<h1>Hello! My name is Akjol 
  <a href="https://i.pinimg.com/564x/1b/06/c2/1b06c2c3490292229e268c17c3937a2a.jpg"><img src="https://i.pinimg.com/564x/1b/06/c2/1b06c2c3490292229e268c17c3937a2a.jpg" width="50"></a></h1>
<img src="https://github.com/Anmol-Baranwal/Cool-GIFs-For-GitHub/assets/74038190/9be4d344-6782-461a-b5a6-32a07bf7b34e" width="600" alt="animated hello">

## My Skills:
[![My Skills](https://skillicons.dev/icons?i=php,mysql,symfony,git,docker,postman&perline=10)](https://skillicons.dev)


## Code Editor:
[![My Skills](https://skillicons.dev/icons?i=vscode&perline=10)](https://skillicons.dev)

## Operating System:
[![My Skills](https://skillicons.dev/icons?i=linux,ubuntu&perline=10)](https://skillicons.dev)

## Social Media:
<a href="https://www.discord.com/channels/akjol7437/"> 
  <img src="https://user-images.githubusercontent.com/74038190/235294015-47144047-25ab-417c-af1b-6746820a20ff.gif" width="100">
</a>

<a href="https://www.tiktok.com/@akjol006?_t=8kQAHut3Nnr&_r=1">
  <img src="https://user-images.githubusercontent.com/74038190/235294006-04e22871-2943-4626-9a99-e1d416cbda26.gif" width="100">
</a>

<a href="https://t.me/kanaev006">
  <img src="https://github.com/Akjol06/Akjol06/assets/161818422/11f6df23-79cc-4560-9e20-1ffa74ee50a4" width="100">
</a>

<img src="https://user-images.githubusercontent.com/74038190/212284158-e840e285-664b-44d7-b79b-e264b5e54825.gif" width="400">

════════════════

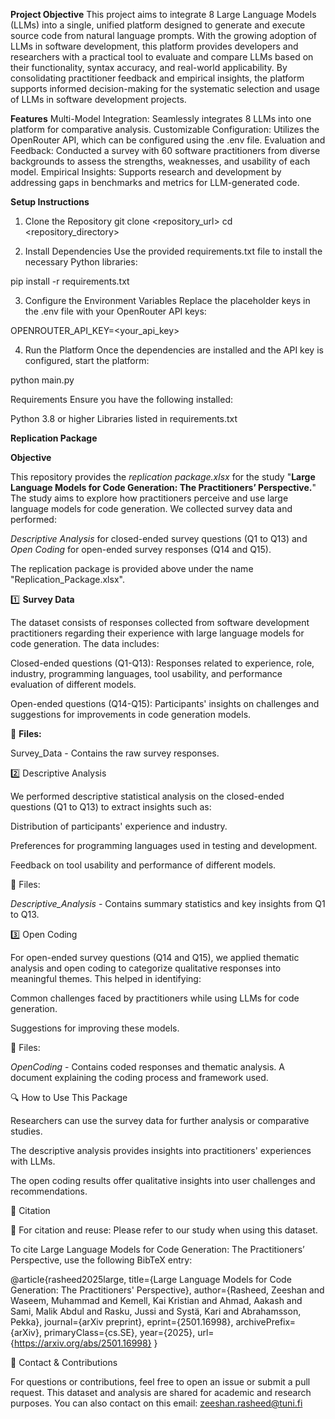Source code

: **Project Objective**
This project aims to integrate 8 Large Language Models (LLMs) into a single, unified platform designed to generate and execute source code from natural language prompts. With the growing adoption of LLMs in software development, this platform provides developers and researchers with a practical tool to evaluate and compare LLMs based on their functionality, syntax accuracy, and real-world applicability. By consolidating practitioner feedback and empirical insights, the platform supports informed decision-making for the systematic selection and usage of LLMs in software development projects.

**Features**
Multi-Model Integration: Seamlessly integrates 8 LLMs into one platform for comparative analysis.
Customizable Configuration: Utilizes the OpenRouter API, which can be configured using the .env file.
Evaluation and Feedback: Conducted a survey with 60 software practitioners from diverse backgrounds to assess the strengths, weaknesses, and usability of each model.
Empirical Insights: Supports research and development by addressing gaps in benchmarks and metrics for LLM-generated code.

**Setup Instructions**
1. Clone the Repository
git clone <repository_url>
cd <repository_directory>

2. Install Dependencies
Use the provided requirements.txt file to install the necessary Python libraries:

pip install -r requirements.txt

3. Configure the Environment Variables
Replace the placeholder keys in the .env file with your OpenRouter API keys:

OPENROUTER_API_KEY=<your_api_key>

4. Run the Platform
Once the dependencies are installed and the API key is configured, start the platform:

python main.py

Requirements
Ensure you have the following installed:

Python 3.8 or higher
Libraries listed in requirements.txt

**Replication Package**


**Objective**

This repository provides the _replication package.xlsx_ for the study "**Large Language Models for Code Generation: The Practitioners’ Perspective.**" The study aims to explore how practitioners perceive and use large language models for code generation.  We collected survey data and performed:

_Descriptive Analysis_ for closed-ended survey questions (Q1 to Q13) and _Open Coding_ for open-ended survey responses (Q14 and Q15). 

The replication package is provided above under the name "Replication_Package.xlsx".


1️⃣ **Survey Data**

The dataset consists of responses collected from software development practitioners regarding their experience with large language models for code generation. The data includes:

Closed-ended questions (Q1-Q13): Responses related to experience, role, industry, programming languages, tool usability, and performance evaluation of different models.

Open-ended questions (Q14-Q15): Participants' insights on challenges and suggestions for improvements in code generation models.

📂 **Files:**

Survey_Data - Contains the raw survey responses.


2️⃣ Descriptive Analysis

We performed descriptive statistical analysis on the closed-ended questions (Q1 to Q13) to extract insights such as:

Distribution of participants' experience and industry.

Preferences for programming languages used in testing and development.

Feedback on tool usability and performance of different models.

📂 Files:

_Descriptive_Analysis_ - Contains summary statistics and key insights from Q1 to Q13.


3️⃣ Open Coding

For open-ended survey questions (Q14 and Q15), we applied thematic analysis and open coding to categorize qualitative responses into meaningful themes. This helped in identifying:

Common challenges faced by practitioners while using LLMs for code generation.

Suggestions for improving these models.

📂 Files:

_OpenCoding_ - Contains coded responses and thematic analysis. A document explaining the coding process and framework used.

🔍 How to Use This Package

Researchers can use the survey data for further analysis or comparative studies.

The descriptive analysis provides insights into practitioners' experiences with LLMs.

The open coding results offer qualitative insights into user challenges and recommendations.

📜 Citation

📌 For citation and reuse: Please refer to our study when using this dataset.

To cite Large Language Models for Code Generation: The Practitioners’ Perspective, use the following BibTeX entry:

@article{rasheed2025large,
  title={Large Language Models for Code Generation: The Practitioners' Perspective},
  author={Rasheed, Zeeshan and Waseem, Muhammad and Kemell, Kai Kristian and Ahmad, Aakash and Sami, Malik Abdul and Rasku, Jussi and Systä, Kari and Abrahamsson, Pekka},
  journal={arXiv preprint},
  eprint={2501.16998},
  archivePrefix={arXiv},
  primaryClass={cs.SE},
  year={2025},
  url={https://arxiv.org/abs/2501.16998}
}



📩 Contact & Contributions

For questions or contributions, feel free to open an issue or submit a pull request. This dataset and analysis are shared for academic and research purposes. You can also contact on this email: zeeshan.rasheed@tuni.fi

════════════════

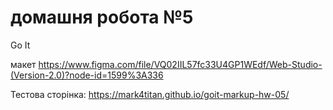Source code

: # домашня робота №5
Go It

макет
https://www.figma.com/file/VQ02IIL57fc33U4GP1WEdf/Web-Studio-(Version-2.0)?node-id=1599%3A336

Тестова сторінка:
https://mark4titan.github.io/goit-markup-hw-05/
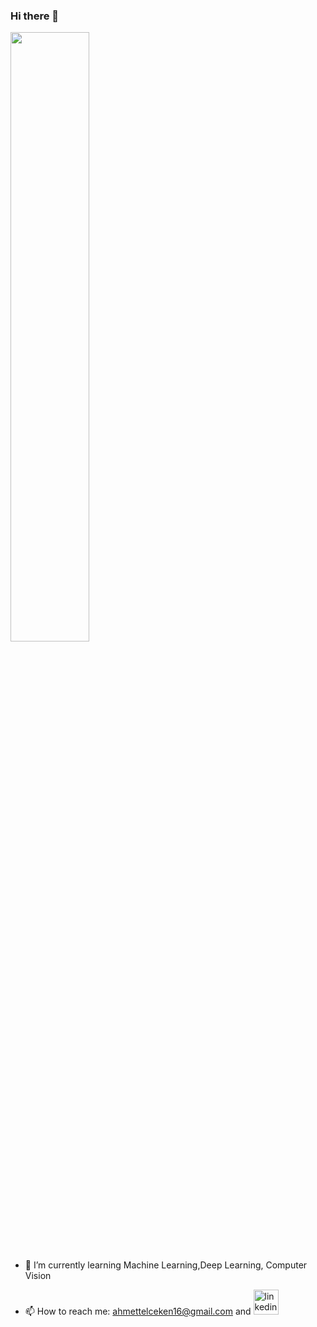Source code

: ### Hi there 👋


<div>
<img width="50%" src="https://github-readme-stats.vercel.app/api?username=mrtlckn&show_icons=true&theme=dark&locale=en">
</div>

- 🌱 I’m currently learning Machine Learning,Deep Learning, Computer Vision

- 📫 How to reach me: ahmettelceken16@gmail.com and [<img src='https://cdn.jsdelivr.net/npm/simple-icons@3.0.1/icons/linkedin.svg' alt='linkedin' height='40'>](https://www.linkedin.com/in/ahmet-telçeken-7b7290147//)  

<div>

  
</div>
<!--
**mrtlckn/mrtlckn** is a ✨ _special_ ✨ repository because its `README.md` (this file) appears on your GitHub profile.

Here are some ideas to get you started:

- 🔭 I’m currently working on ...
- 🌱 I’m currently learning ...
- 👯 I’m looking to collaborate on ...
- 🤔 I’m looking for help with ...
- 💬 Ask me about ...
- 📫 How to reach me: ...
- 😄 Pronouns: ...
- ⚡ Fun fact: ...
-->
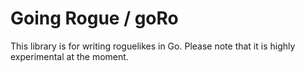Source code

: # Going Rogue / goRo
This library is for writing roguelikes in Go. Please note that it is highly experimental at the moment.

════════════════

EXERCISE
Word for word, restate the lines above from the line containing "Empirical Insights: Supports" through the line containing "2. Install Dependencies", with both included and nothing else.

RESULT
Empirical Insights: Supports research and development by addressing gaps in benchmarks and metrics for LLM-generated code.

**Setup Instructions**
1. Clone the Repository
git clone <repository_url>
cd <repository_directory>

2. Install Dependencies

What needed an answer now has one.